Effect of Austenite Grain Size on Transformation Behavior, Microstructure and Mechanical Properties of 0.1C–5Mn Martensitic Steel

• Published in: ISIJ International Vol. 53; no. 12; pp. 2218 - 2225
• Main Authors: Hanamura, Toshihiro, Torizuka, Shiro, Tamura, Soutaro, Enokida, Shohei, Takechi, Hiroshi
• Format: Journal Article
• Language: English
• Published: Tokyo The Iron and Steel Institute of Japan 01.01.2013; Iron and Steel Institute of Japan
• Subjects: Applied sciences; austenite grain size; dilatometer; Exact sciences and technology; fine specimen; Fractures; image analysis tensile test; martensite; Mechanical properties and methods of testing. Rheology. Fracture mechanics. Tribology; Metals. Metallurgy; Ms temperature; reduction in area; true fracture strain; true fracture stress; Grain size; Mn; Temperature; Martensitic steel; dilatometer; Rupture; Mechanical properties; true fracture stress; Ms temperature; true fracture strain; reduction in area; Image analysis; fine specimen; Austenite; austenite grain size; image analysis tensile test; Microstructure; Martensite
• ISSN: 0915-1559; 1347-5460
• DOI: 10.2355/isijinternational.53.2218

The effect of austenite grain size on martensitic transformation, particularly with regard to martensite structure, Ms/Mf temperatures, and mechanical properties was investigated in 0.1C–5Mn martensitic steel.
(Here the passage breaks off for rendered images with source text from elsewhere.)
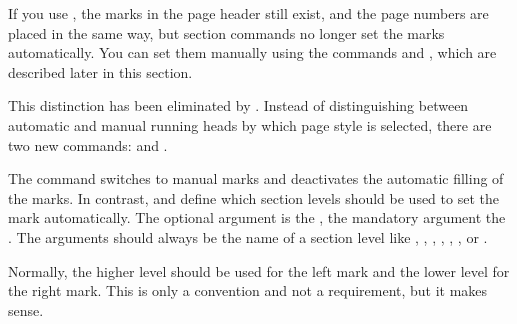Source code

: {\begin{Explain}
      If you use %
      , the marks in the page header still exist, and the page
      numbers are placed in the same way, but section commands no longer set
      the marks automatically. You can set them manually using the commands
       and
      , which are described later
      in this section.
    \end{Explain}\par%
    This distinction has been eliminated by %
    \iffalse \Package{scrpage2} and now also by \fi%
    \hyperref[cha:scrlayer]{}. Instead
    of distinguishing between automatic and manual running heads by which page style is selected, there
    are two new commands:  and .%
  }{%
  }%

  The  command switches to
  manual marks and deactivates the automatic filling of the marks. In contrast,
   and  define
  which section levels should be used to set the mark automatically. The
  optional argument is the , the
  mandatory argument the . The
  arguments should always be the name of a section level like
  , , , ,
  , , or .

  Normally, the higher level should be used for the left mark and the lower
  level for the right mark. This is only a convention and not a requirement,
  but it makes sense.

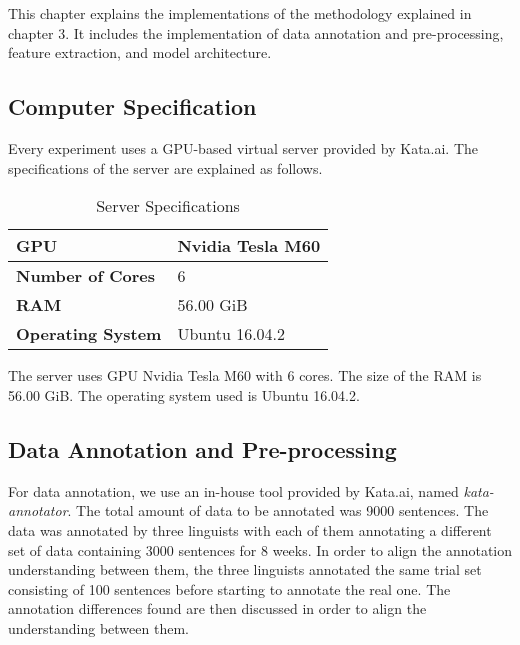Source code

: \chapter{\babEmpat} \label{eksperimen}

This chapter explains the implementations of the methodology explained in chapter 3. It includes the implementation of data annotation and pre-processing, feature extraction, and model architecture.

\section{Computer Specification}
Every experiment uses a GPU-based virtual server provided by Kata.ai. The specifications of the server are explained as follows.

\begin{table}
	\centering
	\caption{Server Specifications}
	\begin{tabular}{|l|l|}
		\hline
		\textbf{GPU} & Nvidia Tesla M60 \\ \hline
		\textbf{Number of Cores} & 6 \\ \hline
		\textbf{RAM} & 56.00 GiB \\ \hline
		\textbf{Operating System} & Ubuntu 16.04.2 \\ \hline
	\end{tabular}
	\label{table:spesifikasi hardware}
\end{table}

The server uses GPU Nvidia Tesla M60 with 6 cores. The size of the RAM is 56.00 GiB. The operating system used is Ubuntu 16.04.2.

\section{Data Annotation and Pre-processing}
For data annotation, we use an in-house tool provided by Kata.ai, named \textit{kata-annotator}. The total amount of data to be annotated was 9000 sentences. The data was annotated by three linguists with each of them annotating a different set of data containing 3000 sentences for 8 weeks. In order to align the annotation understanding between them, the three linguists annotated the same trial set consisting of 100 sentences before starting to annotate the real one. The annotation differences found are then discussed in order to align the understanding between them.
Utilizing a newly developed experimental technique that makes it possible to examine phase transformation behavior and conduct tensile testing with the same specimen, we examined these relationships and obtained the following results. Ms temperature decreases as much as 40 K with a decrease in austenite grain size from 254 to 30 μm. Regarding martensite structure, the packet size and the block length decrease, while the lath width does not change, with the refinement of austenite grain size by about one tenth. Grain boundary density, especially high-angle grain boundary density, increases with decreasing austenite grain size. Tensile strength slightly increases though austenite grain size decreases about one tenth. However, reduction in area significantly improves particularly at refined grain sizes of 30 μm. True stress - true strain curves obtained up to fracture elucidates that the austenite refinement substantially improves true fracture strength and greatly increases true fracture strain of martensite, potentially invalidating the conventional concept of a trade-off between strength and ductility. Low C–5Mn martensitic steel produced from fine austenite shows a great possibility having an excellent total balance of strength, ductility and toughness.